我静静的看着他的侧脸,往下就是他起喘不定的喉管,眼看着他脖子上青筋开始浮动,眼中也露出痛苦和迷茫的神色。
这种神色在石根眼中见过,石根嚷着要破戒时,就这是种神情。
“天瞳!”我猛的低喝了一声。
他扭头看着我,两人瞬间四目相对。
天瞳的眼睛漆黑如墨,深不见底……
我只感觉自己好像又跟在道观的院墙上面,昏乎乎的朝下栽,只是这次似乎并没有害怕,反倒有一种在蹦床上跳的感觉,飘乎却又欢喜。
“苏知意。”天瞳的黑眸沉了沉,朝我近了一点。
水波涌动,冰凉的塘水从半揭开的蛇皮衣涌到我后腰,激得我精神一震。
跟着我就感觉后腰处有什么暖暖的抚住,然后天瞳将头靠在我脖颈处,对着我刚才扯蛇皮衣撕出来的伤口,轻轻的吮了一下。

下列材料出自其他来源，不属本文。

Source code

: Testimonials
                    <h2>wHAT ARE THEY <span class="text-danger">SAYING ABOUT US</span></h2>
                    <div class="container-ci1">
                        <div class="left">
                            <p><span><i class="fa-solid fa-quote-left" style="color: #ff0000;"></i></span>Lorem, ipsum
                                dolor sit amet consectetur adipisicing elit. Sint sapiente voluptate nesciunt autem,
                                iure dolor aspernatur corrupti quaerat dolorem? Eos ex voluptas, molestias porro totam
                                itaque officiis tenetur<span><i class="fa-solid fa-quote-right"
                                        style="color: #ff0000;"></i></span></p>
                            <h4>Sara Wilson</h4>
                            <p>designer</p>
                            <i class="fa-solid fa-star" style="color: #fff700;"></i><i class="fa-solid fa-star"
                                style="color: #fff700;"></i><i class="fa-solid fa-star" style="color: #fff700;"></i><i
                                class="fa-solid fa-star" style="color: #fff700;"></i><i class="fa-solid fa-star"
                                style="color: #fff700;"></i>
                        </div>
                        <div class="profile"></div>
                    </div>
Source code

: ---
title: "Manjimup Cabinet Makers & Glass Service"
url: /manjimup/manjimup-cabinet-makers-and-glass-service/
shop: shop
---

这次明显他舌尖带着温意,扫过伤口,有一种又痛又麻又痒,又说不出是什么滋味的感觉。
“我从天黑时就开始找你了,那道观进不去,我围着附近转了很久。”天瞳声音一改原本的低淳,变得微微沙哑。
我浑身紧绷着,看着小腹处又慢慢贴上的蛇皮衣,整个人好像并没有泡在冷水中,就好像泡在热水里一样:“天瞳,你……”
我想说谢,却又感觉说谢太生分,好像脑子都开始发昏。
“柳莫如想要的,是你的元红,再产下蛇子。”天瞳的手在后腰处揉了揉,下巴也顺着脖颈慢慢朝前:“我有个办法,可以先解决柳莫如和你的婚事。也可以让我不再总想吸你的血,就看你肯不肯。”
微微沙哑的声音,淳淳的说着,就好像一条诱惑人的蛇。
我心底感觉这跟平时的天瞳不一样,可又感觉这样的天瞳挺好。
“什么……什么办法?”我光是听着天瞳的声音,就感觉浑身都发软,那压下去的蛇毒似乎又涌了上来。
天瞳的头从后面凑到我下巴前,对着我下颌亲了亲:“苏知意,我们在一起吧。我们做你想做,柳莫如也想做的事。”